Nineteenth-century America was the closest thing to capitalism—a system in which government is limited to protecting individual rights—that has ever existed. There was no welfare state, no central bank, no fiat money, no deficit spending to speak of, no income tax for most of the century, and no federal regulatory agencies or antitrust laws until the end of the century. Consequently, total (federal, state, and local) government spending averaged a mere 3.26 percent of Gross Domestic Product (GDP).1 The Constitution’s protection of individual rights and limitation on the power of government gave rise to an economy in which individuals were free to pursue their own interests, to start new businesses, and to create as much wealth as their ability and ambition allowed. This near laissez-faire politico-economic system led to the freest, most innovative, and wealthiest nation in history.

Since the beginning of the 20th century, however, capitalism and freedom have been undermined by an explosion in the size and power of government: Total government spending has increased from 6.61 percent of GDP in 1907 to a projected 45.19 percent of GDP in 2009;2 the dollar has lost more than 95 percent of its value due to the Federal Reserve’s inflationary policies; top marginal income tax rates have been as high as 94 percent; entitlement programs now constitute more than half of the federal budget; and businesses are hampered and hog-tied by more than eighty thousand pages of regulations in the Federal Register.

What happened? How did America shift from a predominantly free-market economy to a heavily regulated mixed economy; from capitalism to welfare state; from limited government to big government? This article will survey the progression of laws, acts, programs, and interventions that brought America to its present state—and show their economic impact. Let us begin our survey by taking a closer look at the state of the country in the 19th century.

total-government-spending

America’s Former Free Market

The Constitution established the political framework necessary for a free market.
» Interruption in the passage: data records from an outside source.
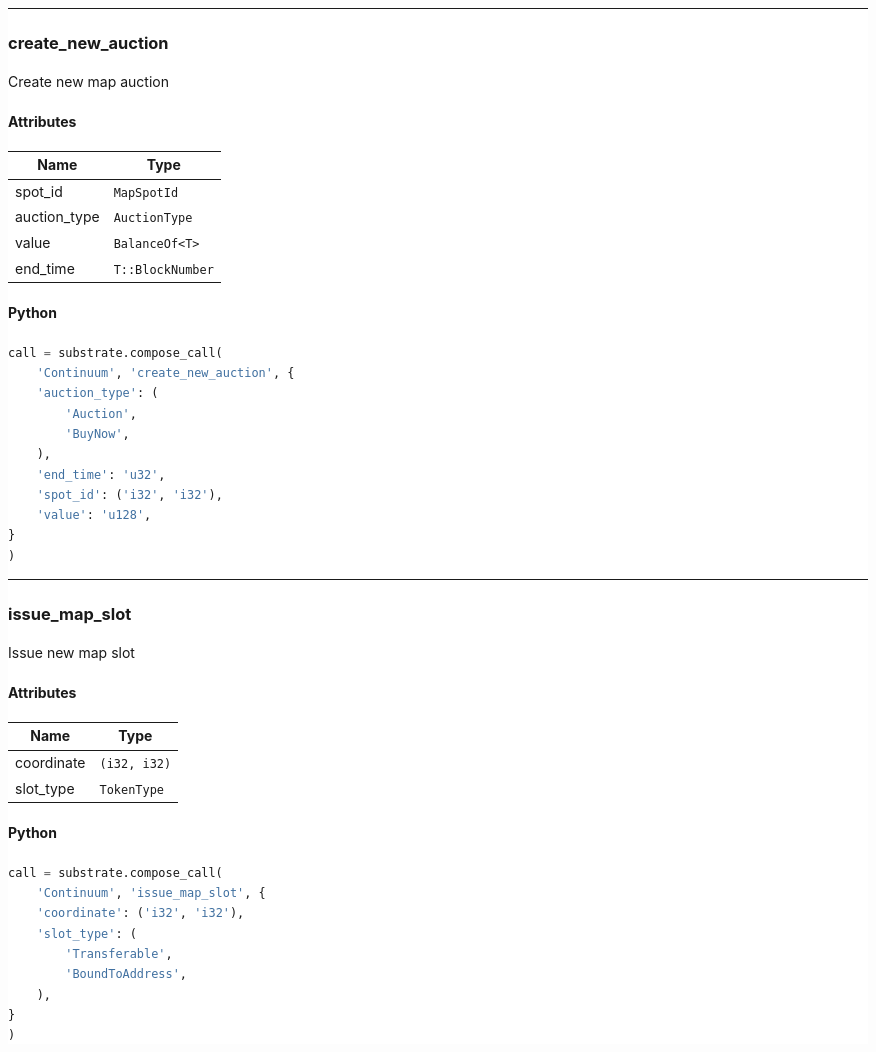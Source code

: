 ---------
### create_new_auction
Create new map auction
#### Attributes
| Name | Type |
| -------- | -------- | 
| spot_id | `MapSpotId` | 
| auction_type | `AuctionType` | 
| value | `BalanceOf<T>` | 
| end_time | `T::BlockNumber` | 

#### Python
```python
call = substrate.compose_call(
    'Continuum', 'create_new_auction', {
    'auction_type': (
        'Auction',
        'BuyNow',
    ),
    'end_time': 'u32',
    'spot_id': ('i32', 'i32'),
    'value': 'u128',
}
)
```

---------
### issue_map_slot
Issue new map slot
#### Attributes
| Name | Type |
| -------- | -------- | 
| coordinate | `(i32, i32)` | 
| slot_type | `TokenType` | 

#### Python
```python
call = substrate.compose_call(
    'Continuum', 'issue_map_slot', {
    'coordinate': ('i32', 'i32'),
    'slot_type': (
        'Transferable',
        'BoundToAddress',
    ),
}
)
```
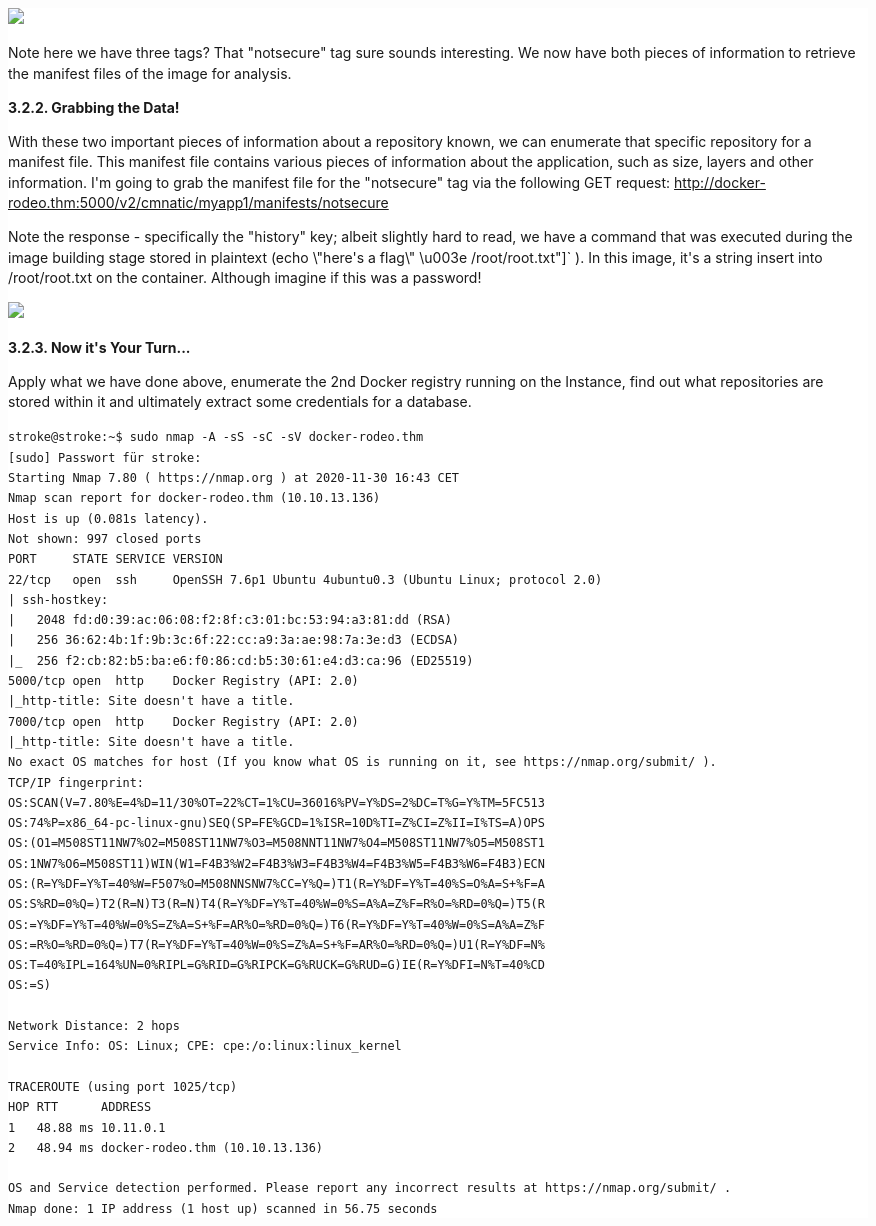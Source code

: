 ![](https://resources.cmnatic.co.uk/TryHackMe/rooms/docker-rodeo/dockerregistry/listingtags.png)

Note here we have three tags? That "notsecure" tag sure sounds interesting. We now have both pieces of information to retrieve the manifest files of the image for analysis.

**3.2.2. Grabbing the Data!**

With these two important pieces of information about a repository known, we can enumerate that specific repository for a manifest file. This manifest file contains various pieces of information about the application, such as size, layers and other information. I'm going to grab the manifest file for the "notsecure" tag via the following GET request: http://docker-rodeo.thm:5000/v2/cmnatic/myapp1/manifests/notsecure

Note the response - specifically the "history" key;  albeit slightly hard to read, we have a command that was executed during the image building stage stored in plaintext (echo \\\"here's a flag\\\" \\u003e /root/root.txt\"]` ). In this image, it's a string insert into /root/root.txt on the container. Although imagine if this was a password!

![](https://resources.cmnatic.co.uk/TryHackMe/rooms/docker-rodeo/dockerregistry/manifest1.png)

**3.2.3. Now it's Your Turn...**

Apply what we have done above, enumerate the 2nd Docker registry running on the Instance, find out what repositories are stored within it and ultimately extract some credentials for a database.

```
stroke@stroke:~$ sudo nmap -A -sS -sC -sV docker-rodeo.thm
[sudo] Passwort für stroke: 
Starting Nmap 7.80 ( https://nmap.org ) at 2020-11-30 16:43 CET
Nmap scan report for docker-rodeo.thm (10.10.13.136)
Host is up (0.081s latency).
Not shown: 997 closed ports
PORT     STATE SERVICE VERSION
22/tcp   open  ssh     OpenSSH 7.6p1 Ubuntu 4ubuntu0.3 (Ubuntu Linux; protocol 2.0)
| ssh-hostkey: 
|   2048 fd:d0:39:ac:06:08:f2:8f:c3:01:bc:53:94:a3:81:dd (RSA)
|   256 36:62:4b:1f:9b:3c:6f:22:cc:a9:3a:ae:98:7a:3e:d3 (ECDSA)
|_  256 f2:cb:82:b5:ba:e6:f0:86:cd:b5:30:61:e4:d3:ca:96 (ED25519)
5000/tcp open  http    Docker Registry (API: 2.0)
|_http-title: Site doesn't have a title.
7000/tcp open  http    Docker Registry (API: 2.0)
|_http-title: Site doesn't have a title.
No exact OS matches for host (If you know what OS is running on it, see https://nmap.org/submit/ ).
TCP/IP fingerprint:
OS:SCAN(V=7.80%E=4%D=11/30%OT=22%CT=1%CU=36016%PV=Y%DS=2%DC=T%G=Y%TM=5FC513
OS:74%P=x86_64-pc-linux-gnu)SEQ(SP=FE%GCD=1%ISR=10D%TI=Z%CI=Z%II=I%TS=A)OPS
OS:(O1=M508ST11NW7%O2=M508ST11NW7%O3=M508NNT11NW7%O4=M508ST11NW7%O5=M508ST1
OS:1NW7%O6=M508ST11)WIN(W1=F4B3%W2=F4B3%W3=F4B3%W4=F4B3%W5=F4B3%W6=F4B3)ECN
OS:(R=Y%DF=Y%T=40%W=F507%O=M508NNSNW7%CC=Y%Q=)T1(R=Y%DF=Y%T=40%S=O%A=S+%F=A
OS:S%RD=0%Q=)T2(R=N)T3(R=N)T4(R=Y%DF=Y%T=40%W=0%S=A%A=Z%F=R%O=%RD=0%Q=)T5(R
OS:=Y%DF=Y%T=40%W=0%S=Z%A=S+%F=AR%O=%RD=0%Q=)T6(R=Y%DF=Y%T=40%W=0%S=A%A=Z%F
OS:=R%O=%RD=0%Q=)T7(R=Y%DF=Y%T=40%W=0%S=Z%A=S+%F=AR%O=%RD=0%Q=)U1(R=Y%DF=N%
OS:T=40%IPL=164%UN=0%RIPL=G%RID=G%RIPCK=G%RUCK=G%RUD=G)IE(R=Y%DFI=N%T=40%CD
OS:=S)

Network Distance: 2 hops
Service Info: OS: Linux; CPE: cpe:/o:linux:linux_kernel

TRACEROUTE (using port 1025/tcp)
HOP RTT      ADDRESS
1   48.88 ms 10.11.0.1
2   48.94 ms docker-rodeo.thm (10.10.13.136)

OS and Service detection performed. Please report any incorrect results at https://nmap.org/submit/ .
Nmap done: 1 IP address (1 host up) scanned in 56.75 seconds
```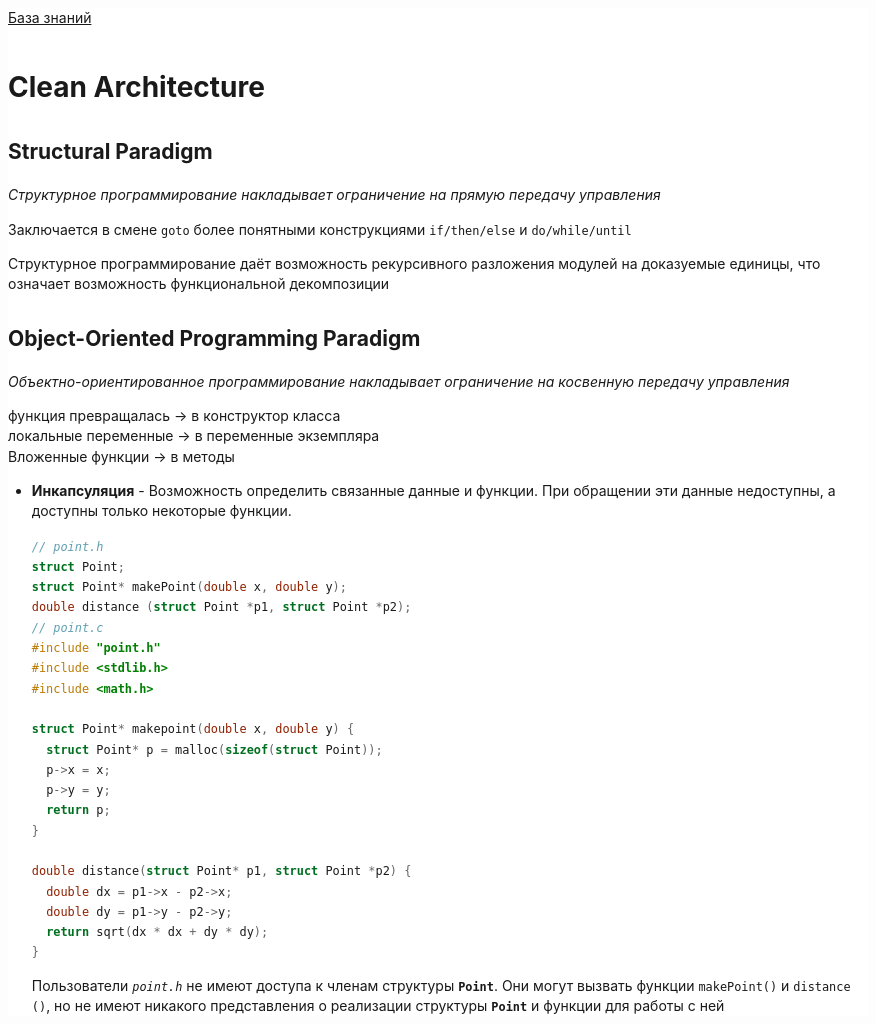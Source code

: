 [База знаний](../README.md)

# Clean Architecture

## Structural Paradigm

_Структурное программирование накладывает ограничение на прямую передачу управления_

Заключается в смене `goto` более понятными конструкциями `if/then/else` и `do/while/until`

Структурное программирование даёт возможность рекурсивного разложения модулей на доказуемые единицы, что означает возможность функциональной декомпозиции

## Object-Oriented Programming Paradigm

_Объектно-ориентированное программирование накладывает ограничение на косвенную передачу управления_

функция превращалась → в конструктор класса  
локальные переменные → в переменные экземпляра  
Вложенные функции → в методы

- **Инкапсуляция** - Возможность определить связанные данные и функции. При обращении эти данные недоступны, а доступны только некоторые функции.

  ```c
  // point.h
  struct Point;
  struct Point* makePoint(double x, double y);
  double distance (struct Point *p1, struct Point *p2);
  // point.c
  #include "point.h"
  #include <stdlib.h>
  #include <math.h>

  struct Point* makepoint(double x, double y) {
  	struct Point* p = malloc(sizeof(struct Point));
  	p->x = x;
  	p->y = y;
  	return p;
  }

  double distance(struct Point* p1, struct Point *p2) {
  	double dx = p1->x - p2->x;
  	double dy = p1->y - p2->y;
  	return sqrt(dx * dx + dy * dy);
  }
  ```

  Пользователи _`point.h`_ не имеют доступа к членам структуры **`Point`**. Они могут вызвать функции `makePoint()` и `distance()`, но не имеют никакого представления о реализации структуры **`Point`** и функции для работы с ней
It provided for the protection of private property (the Fifth Amendment) including intellectual property (Article I, Section 8), the enforcement of private contracts (Article 1, Section 10), and the establishment of sound (gold or silver)3 money (Article I, Sections 8 and 10). It prohibited the states from erecting trade barriers (Article I, Section 9), thereby establishing the whole nation as one large free-trade zone. It permitted direct taxes such as the income tax only if apportioned among the states on the basis of population (Article 1, Sections 2 and 9), which made them very difficult to levy.4 Finally, it specifically enumerated and therefore limited Congress’s powers (Article I, Section 8), severely constraining the government’s power to intervene in the marketplace.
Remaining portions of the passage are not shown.